First of all, Gregory is Jewish. Not necessarily nebbishy, but certainly more nebbishy than butch. He is an intellectual who was borne to upper-middle-class intellectuals — Harvard-educated, Nobel Prize-nominated, National Academy of Sciences lifetime membership sort of intellectuals. He himself has a Masters in Music Composition from Cal Arts. He loathes the heat, the sun, and most outdoor activities. He is most happy when drinking a cup of really good coffee and reading The New Yorker…or savoring a David Lean epic…or aimlessly wandering through Shakepeare and Company with me when we are in Paris. He looks like Gene Wilder. He is left-handed — and all that that implies. Aside from the swanky background, the formal education, and the bloodline of The Royal House of David that courses through his tender, Hebrew veins — he is the male equivalent of me.

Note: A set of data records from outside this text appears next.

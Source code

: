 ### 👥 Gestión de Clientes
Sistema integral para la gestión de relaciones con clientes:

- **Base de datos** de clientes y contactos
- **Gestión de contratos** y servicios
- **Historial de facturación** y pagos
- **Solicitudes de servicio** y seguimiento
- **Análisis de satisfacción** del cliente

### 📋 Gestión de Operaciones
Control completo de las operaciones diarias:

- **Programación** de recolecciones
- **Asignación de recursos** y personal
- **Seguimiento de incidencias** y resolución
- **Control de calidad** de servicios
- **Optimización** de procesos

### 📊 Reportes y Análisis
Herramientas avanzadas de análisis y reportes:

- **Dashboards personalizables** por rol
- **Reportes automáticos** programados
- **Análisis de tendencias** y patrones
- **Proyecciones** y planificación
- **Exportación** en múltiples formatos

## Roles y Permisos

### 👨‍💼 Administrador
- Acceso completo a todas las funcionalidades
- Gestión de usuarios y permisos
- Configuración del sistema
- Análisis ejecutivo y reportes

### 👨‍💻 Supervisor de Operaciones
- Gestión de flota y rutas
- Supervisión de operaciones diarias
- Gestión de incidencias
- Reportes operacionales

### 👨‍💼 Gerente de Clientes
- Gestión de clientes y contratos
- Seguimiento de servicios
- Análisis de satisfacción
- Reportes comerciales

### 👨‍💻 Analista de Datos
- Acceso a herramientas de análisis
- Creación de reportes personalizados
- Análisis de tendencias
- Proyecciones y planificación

He doesn’t like Budweiser, deer hunting, or Hank Williams, Jr. He has never watched — much less actually attended — a NASCAR race. This is a man who thinks that Dick Trickle is the symptom of a really nasty STD…not a championship race car driver at Talledega who is sponsored by STP. He has the supple, genteel hands of a concert pianist — not someone who pumps gas or cranks wrenches for a living. Trust me, the only camshaft this man pulls is his own — and that’s only to somewhat artsy nude black and white photos of indie-type girls with no make-up, messy bobbed hair, and unshaven pits; no cheesy, teased, bleached Frederick’s of Hollwood dames named Misti in red, satin, crotchless panties for this old boy.

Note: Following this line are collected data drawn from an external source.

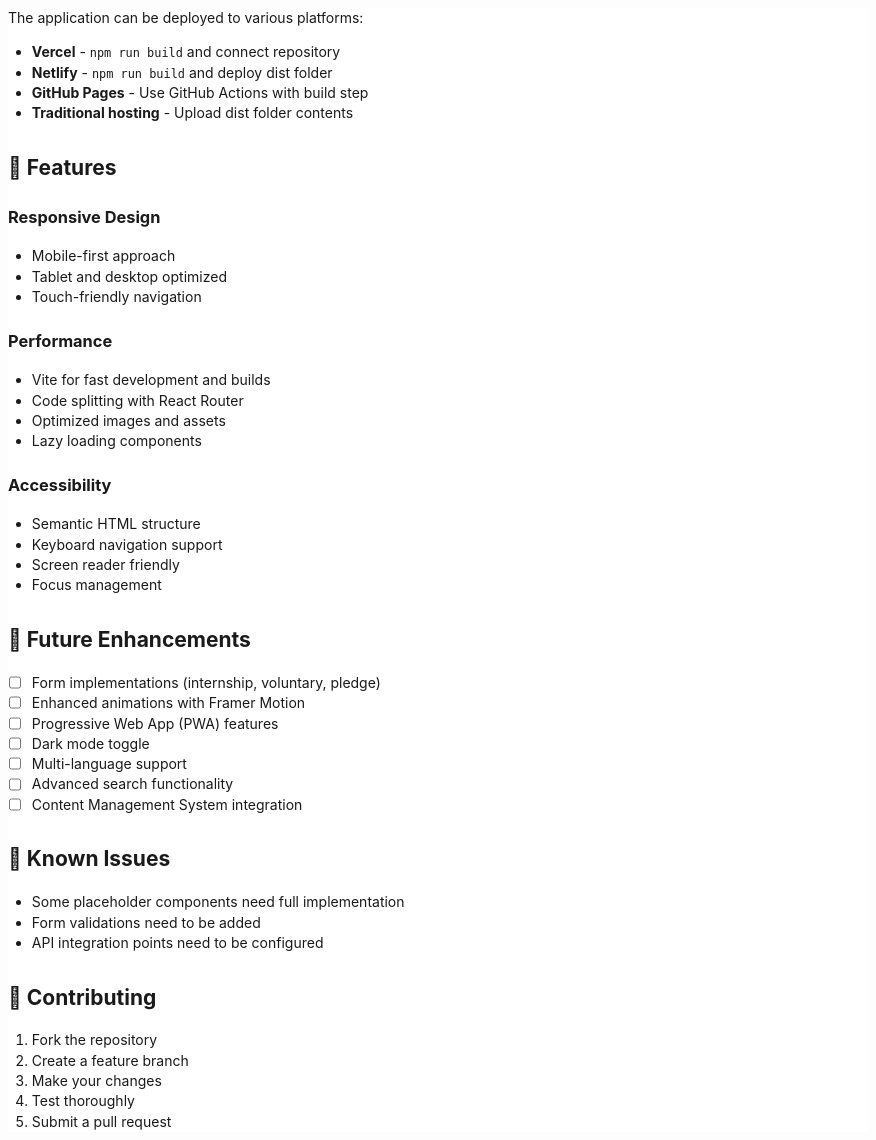 The application can be deployed to various platforms:

- **Vercel** - `npm run build` and connect repository
- **Netlify** - `npm run build` and deploy dist folder
- **GitHub Pages** - Use GitHub Actions with build step
- **Traditional hosting** - Upload dist folder contents

## 📱 Features

### Responsive Design
- Mobile-first approach
- Tablet and desktop optimized
- Touch-friendly navigation

### Performance
- Vite for fast development and builds
- Code splitting with React Router
- Optimized images and assets
- Lazy loading components

### Accessibility
- Semantic HTML structure
- Keyboard navigation support
- Screen reader friendly
- Focus management

## 🔮 Future Enhancements

- [ ] Form implementations (internship, voluntary, pledge)
- [ ] Enhanced animations with Framer Motion
- [ ] Progressive Web App (PWA) features
- [ ] Dark mode toggle
- [ ] Multi-language support
- [ ] Advanced search functionality
- [ ] Content Management System integration

## 🐛 Known Issues

- Some placeholder components need full implementation
- Form validations need to be added
- API integration points need to be configured

## 🤝 Contributing

1. Fork the repository
2. Create a feature branch
3. Make your changes
4. Test thoroughly
5. Submit a pull request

So, with that said…yesterday my sweet husband with the soft hands and sharp intellect arrived in Denver on business for his tech company. He was most likely wearing one of his really nice Brooks Brothers button down shirts and a pair of their fine, flat-front khakis. He probably stood around waiting for his luggage whilst wearing his gorgeous, old school penny loafers…and then walked those down to the Avis desk, where the car that had been rented for him was waiting. He signed the papers, got the keys, and lugged himself and his bags out to the vehicle, probably eager to get to his hotel suite, check his email, watch “The Daily Show”, and relax a bit. I imagine that he walked confidently through the brisk, snow-swirled Rocky Mountain air…to his waiting car.
It was only then he must’ve realized that, he — my husband, the love of my life, the artistic, highly aesthetically discriminating, intellectual elitist Charles Emerson Winchester Bostonian bastard that he is — would be driving all over the greater Denver area for the next four days…in a MOTHERFUCKING PT CRUISER.
(cue the music!)
We’ll get some overhead lifters, and four barrel quads, oh yeah
Keep talkin’, whoah keep talkin’
Fuel injection cut off, and chrome plated rods, oh yeah
I’ll get the money, I’ll see you get the money
With a four-speed on the floor, they’ll be waitin’ at the door
You know that ain’t shit when we’ll be gettin’ lots of tit in greased lightnin’
Chorus:
Go, greased lightnin’, you’re burnin’ up the quarter mile
Greased lightnin’, go greased lightnin’
Go, greased lightnin’, you’re coastin’ through the heat lap trials
Greased lightnin’, go greased lightnin’
You are supreme, the chicks’ll cream for greased lightnin’
We’ll get some purple French tail lights and thirty-inch fins, oh yeah
A palomino dashboard and duel muffler twins, oh yeah
With new pistons, plugs, and shocks, I can get off my rocks
You know that I ain’t braggin’, she’s a real pussy wagon – greased lightnin’!
I have never laughed so hard in my fucking life, and I am beginning to believe there just may be a god, after all – and that he exists solely to entertain irreverent pricks like me.
Honey, you are my sweet middle-aged Danny Zuko, and she really is a pussy wagon. Have fun and don’t break any hearts.
Oh, and hurry home to us…we miss you.